Khachkar – Traditional Art type in Armenia
There are a number of symbols that represent Armenia’s rich culture and one of them, called khachkar, is absolutely unique. Khachkar means cross-stone if translated literally – khach means cross and kar means stone.
So, how did it evolve and what is so special about khachkars anyway?
HOW DID KHACHKAR EVOLVE IN HISTORY?
Initially, khachkars were carved in memory of someone and worshipped for religious purposes. The first khachkars appeared in the 4th century since Armenia had just adopted Christianity as an official religion. Initially, the crosses were carved on wood in order to mark the spots that monasteries and churches were going to be built, instead of pagan altars. But since wood was not at all durable, in the following centuries they were replaced by stones.

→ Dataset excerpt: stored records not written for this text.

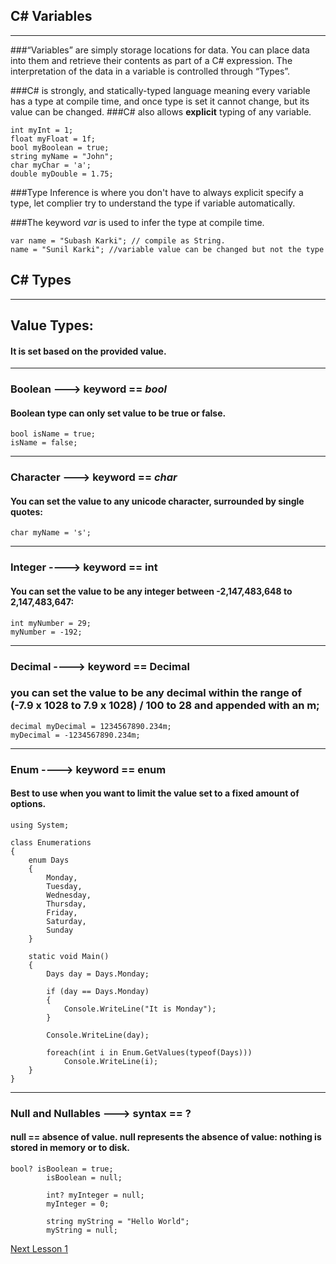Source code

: ##  C# Variables
---
###“Variables” are simply storage locations for data. You can place data into them and retrieve their contents as part of a C# expression. The interpretation of the data in a variable is controlled through “Types”.


###C# is strongly, and  statically-typed language meaning every variable has a type at compile time, and once type is set it cannot change, but its value can be changed.
###C# also allows **explicit** typing of any variable.
```
int myInt = 1;
float myFloat = 1f;
bool myBoolean = true;
string myName = "John";
char myChar = 'a';
double myDouble = 1.75;

```

###Type Inference is where you don't have to always explicit specify a type, let complier try to understand the type if variable automatically.

###The keyword _var_ is used to infer the type at compile time.

```
var name = "Subash Karki"; // compile as String.
name = "Sunil Karki"; //variable value can be changed but not the type

```

## C# Types
___
## Value Types:
#### It is set based on the provided value.
___

### Boolean ---> keyword == _bool_
#### Boolean type can only set value to be **true** or **false**.
```
bool isName = true;
isName = false;

```
---
### Character ---> keyword == _char_
#### You can set the value to any unicode character, surrounded by single quotes:
```
char myName = 's';

```
---
### Integer ----> keyword == int
#### You can set the value to be any integer between -2,147,483,648 to 2,147,483,647:
```
int myNumber = 29;
myNumber = -192;

```
---

### Decimal ----> keyword == Decimal
### you can set the value to be any decimal within the range of (-7.9 x 1028 to 7.9 x 1028) / 100 to 28 and appended with an m;
```
decimal myDecimal = 1234567890.234m;
myDecimal = -1234567890.234m;

```
----
### Enum ----> keyword == enum
#### Best to use when you want to limit the value set to a fixed amount of options.
```
using System;

class Enumerations
{
    enum Days
    {
        Monday,
        Tuesday,
        Wednesday,
        Thursday,
        Friday,
        Saturday,
        Sunday
    }

    static void Main()
    {
        Days day = Days.Monday;

        if (day == Days.Monday)
        {
            Console.WriteLine("It is Monday");
        }

        Console.WriteLine(day);

        foreach(int i in Enum.GetValues(typeof(Days)))
            Console.WriteLine(i);
    }
}

```

---
### Null and Nullables ---> syntax == ?
#### null == absence of value. null represents the absence of value: nothing is stored in memory or to disk.
```
bool? isBoolean = true;
		isBoolean = null;

		int? myInteger = null;
		myInteger = 0;

		string myString = "Hello World";
		myString = null;
```
[Next Lesson 1](./Lesson-2.md)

The first real khachkars are believed to have been created in the 9th century. Each of these khachkars was either marking new church to be built, or were a symbol of worship to God, or to mark a victory of some sort.
Later, khachkars also became used for purposes of grief – commemorating someone’s memory in case of their loss. To this day, it is very common to see khachkars in Armenia’s graveyards. On the contrary, many people even build khachkars and have it put in public. These khachkars celebrate the person’s life.
WHAT DOES KHACHKAR LOOK LIKE?
On the first glance, khachkars may look very similar, to a foreign eye, even the same. In reality, no two khachkars are the same. Each of their carvings is one of a kind. Khachkars are usually 1.5 meters tall and the carvings can have thousands of different patterns. Many khachkars include symbols of eternity, the sun or saints. Some khachkars are carved with Jesus in the centre and some are done as a lacework.
The material for khachkars usually includes stone, chisel, sharp hammers and other carving tools. Watching the process of carving the khachkar is truly mesmerizing.